According to practice, using TiCDC in version v5.4.0 does not support writing to S3, while using the older version v5.3.0 supports syncing to S3.

  1. The cluster’s baseline data is at the TB level, with over 100,000 Region Leaders, and the entire cluster’s write QPS is around 2k~3k, which is not large.

  2. After starting TiCDC synchronization, the puller stage keeps pulling data, and the sorter keeps receiving data but does not output it, resulting in no data being sunk out. The observed QPS for syncing to S3 is 0. The task has been running for nearly 10 hours, and the memory used by the sorter gradually increases and stays at 16GB. When it reaches 16GB, data starts to be written to disk, and the disk space usage keeps increasing, currently close to 100GB and still rising.

  3. From the Grafana panel, the event/s at each stage of the Dataflow are:
    puller output (8300-kv is 3k, 8300-resolved is 250k) -->> sorter output (event/s is 0) -->> mounter output (event/s is 0) -->> sink output (event/s is 0)

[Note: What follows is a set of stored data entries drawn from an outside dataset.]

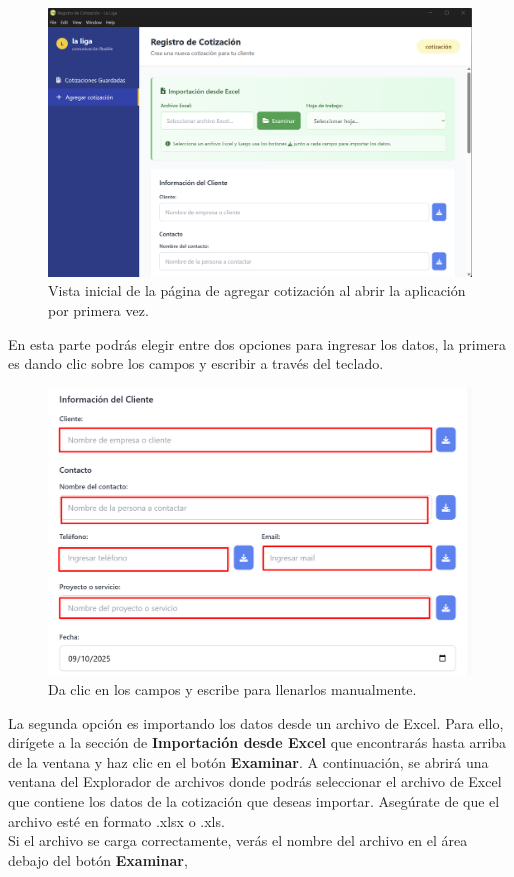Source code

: \documentclass{Pretexto/bluereport}
\begin{document}
\begin{minipage}
\begin{figure}[H] 
    \centering
        \includegraphics[width=0.8\linewidth]{img/add_cotizacion_inicial.png}
\caption{Vista inicial de la página de agregar cotización al abrir la aplicación por primera vez.}\label{fig:vista_inicial_add}
\end{figure}
En esta parte podrás elegir entre dos opciones para ingresar los datos, la primera es dando clic sobre los campos y escribir a través del teclado.
\begin{figure}[H] 
    \centering
        \includegraphics[width=0.7\linewidth]{img/llenar_campos.png}
    \caption{Da clic en los campos y escribe para llenarlos manualmente.}
    \label{fig:llenado_manual1}
\end{figure}
La segunda opción es importando los datos desde un archivo de Excel. Para ello, dirígete a la sección de 
\textbf{Importación desde Excel} que encontrarás hasta arriba de la ventana y haz clic en el botón \textbf{Examinar}. A continuación, se abrirá una ventana 
del Explorador de archivos donde podrás seleccionar el archivo de Excel que contiene los datos de la cotización que deseas importar. Asegúrate de que el archivo 
esté en formato .xlsx o .xls.\\
Si el archivo se carga correctamente, verás el nombre del archivo en el área debajo del botón \textbf{Examinar}, 

\end{minipage}
\end{document}
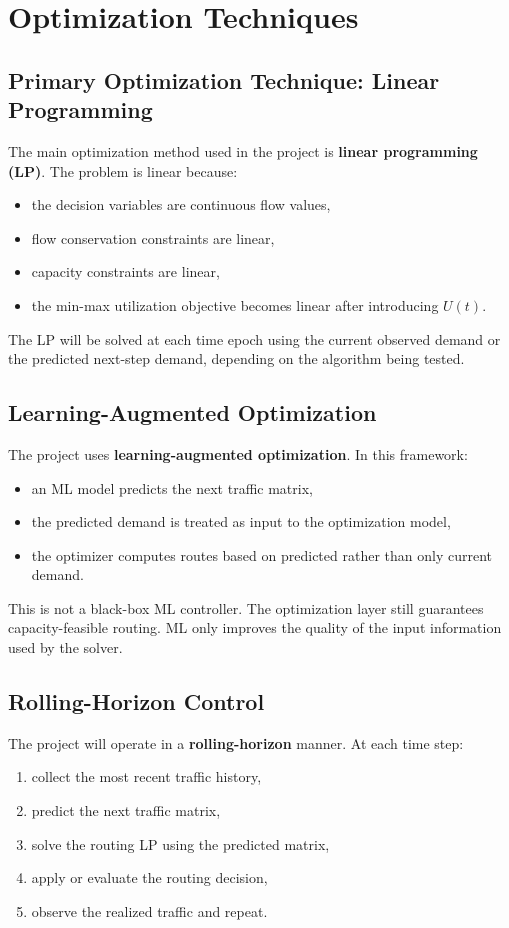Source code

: \documentclass[11pt]{article}
\begin{document}
\section{Optimization Techniques}
\subsection{Primary Optimization Technique: Linear Programming}
The main optimization method used in the project is \textbf{linear programming (LP)}. The problem is linear because:
\begin{itemize}
    \item the decision variables are continuous flow values,
    \item flow conservation constraints are linear,
    \item capacity constraints are linear,
    \item the min-max utilization objective becomes linear after introducing $U(t)$.
\end{itemize}

The LP will be solved at each time epoch using the current observed demand or the predicted next-step demand, depending on the algorithm being tested.

\subsection{Learning-Augmented Optimization}
The project uses \textbf{learning-augmented optimization}. In this framework:
\begin{itemize}
    \item an ML model predicts the next traffic matrix,
    \item the predicted demand is treated as input to the optimization model,
    \item the optimizer computes routes based on predicted rather than only current demand.
\end{itemize}

This is not a black-box ML controller. The optimization layer still guarantees capacity-feasible routing. ML only improves the quality of the input information used by the solver.

\subsection{Rolling-Horizon Control}
The project will operate in a \textbf{rolling-horizon} manner. At each time step:
\begin{enumerate}
    \item collect the most recent traffic history,
    \item predict the next traffic matrix,
    \item solve the routing LP using the predicted matrix,
    \item apply or evaluate the routing decision,
    \item observe the realized traffic and repeat.
\end{enumerate}
\end{document}
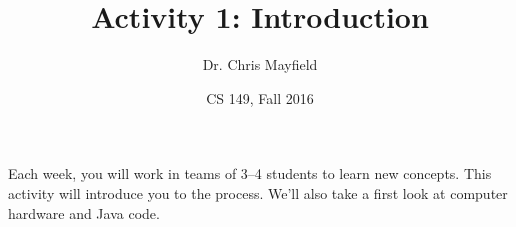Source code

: \documentclass[12pt]{article}
\title{Activity 1: Introduction}
\author{Dr. Chris Mayfield}
\date{CS 149, Fall 2016}
\begin{document}
\maketitle

Each week, you will work in teams of 3--4 students to learn new concepts.
This activity will introduce you to the process.
We'll also take a first look at computer hardware and Java code.





\end{document}
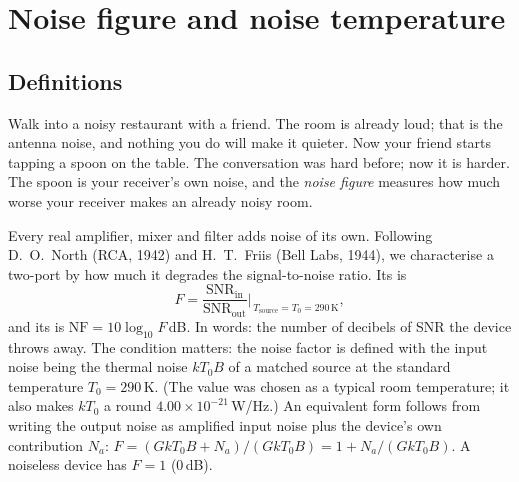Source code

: \section{Noise figure and noise temperature}
\label{sec:ch03:nf}

\subsection{Definitions}

Walk into a noisy restaurant with a friend. The room is already loud; that is the antenna noise, and
nothing you do will make it quieter. Now your friend starts tapping a spoon on the table. The
conversation was hard before; now it is harder. The spoon is your receiver's own noise, and the
\emph{noise figure} measures how much worse your receiver makes an already noisy room.

Every real amplifier, mixer and filter adds noise of its own. Following D.~O.~North (RCA, 1942) and
H.~T.~Friis (Bell Labs, 1944), we characterise a two-port by how much it degrades the signal-to-noise
ratio. Its  is
\begin{equation}
F=\frac{\mathrm{SNR}_{\text{in}}}{\mathrm{SNR}_{\text{out}}}\Bigg|_{\,T_{\text{source}}=T_0=290\,\mathrm K},
\label{eq:ch03:nfdef}
\end{equation}
and its  is $\mathrm{NF}=10\log_{10}F$\,dB. In words: the number of decibels of SNR
the device throws away. The condition matters: the noise factor is defined with the input noise being
the thermal noise $kT_0B$ of a matched source at the standard temperature $T_0=290$\,K. (The value was
chosen as a typical room temperature; it also makes $kT_0$ a round $4.00\times10^{-21}$\,W/Hz.) An
equivalent form follows from writing the output noise as amplified input noise plus the device's own
contribution $N_a$: $F=(GkT_0B+N_a)/(GkT_0B)=1+N_a/(GkT_0B)$. A noiseless device has $F=1$ (0\,dB).

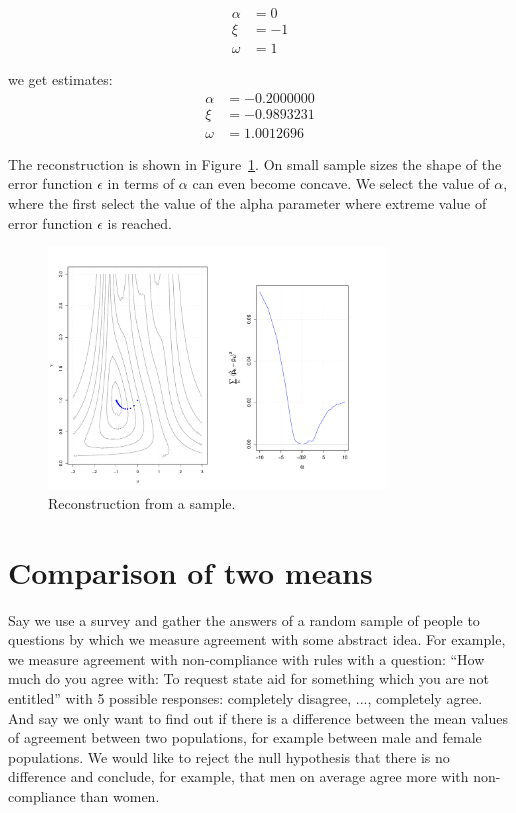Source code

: \documentclass[10pt]{article}
\begin{document}
\begin{align*}
\alpha &= 0 \\
\xi &= -1 \\
\omega &= 1
\end{align*}

we get estimates:
\begin{align*}
\alpha &= -0.2000000 \\
\xi &= -0.9893231 \\
\omega &=  1.0012696
\end{align*}

The reconstruction is shown in Figure~\ref{fig: reconstruction_on_sample}. 
On small sample sizes the shape of the error function $\epsilon$ in terms of $\alpha$ can even become concave. We select the value of $\alpha$, where the first select the value of the alpha parameter where extreme value of error function $\epsilon$ is reached.

\begin{figure}
\centering
\includegraphics[width=0.8\textwidth]{alpha_0_trace_close_is_good_enough.pdf}
\caption{ Reconstruction from a sample.}
\label{fig: reconstruction_on_sample}
\end{figure}



\section{Comparison of two means} \label{sec: comparison-problem}
Say we use a survey and gather the answers of a random sample of people to questions by which we measure agreement with some abstract idea. For example, we measure agreement with non-compliance with rules with a question: ``How much do you agree with: To request state aid for something which you are not entitled'' with 5 possible responses: completely disagree, ..., completely agree. And say we only want to find out if there is a difference between the mean values of agreement between two populations, for example between male and female populations. We would like to reject the null hypothesis that there is no difference and conclude, for example, that men on average agree more with non-compliance than women.
\end{document}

  4. The checkpoint of the ticdc sync stream has been stuck at the start time of the sync task and has not progressed. There are continuous ticdc sync task delay alerts.

  5. During the operation, the cluster has no memory, CPU, or IO performance bottlenecks, and there are sufficient remaining resources.

  6. The cluster has two CDC nodes,
    One node continuously prompts: [WARN] [schema_storage.go:733] [“GetSnapshot is taking too long, DDL puller stuck?”] [ts=449931778037383875] [duration=5h50m15.195304586s].
    The other node continuously logs the creation of temporary sorter files on the disk, with filenames like sort-20197-33303.tmp. Since the task started, a total of 35,000 temporary files have been created, and more are still being created.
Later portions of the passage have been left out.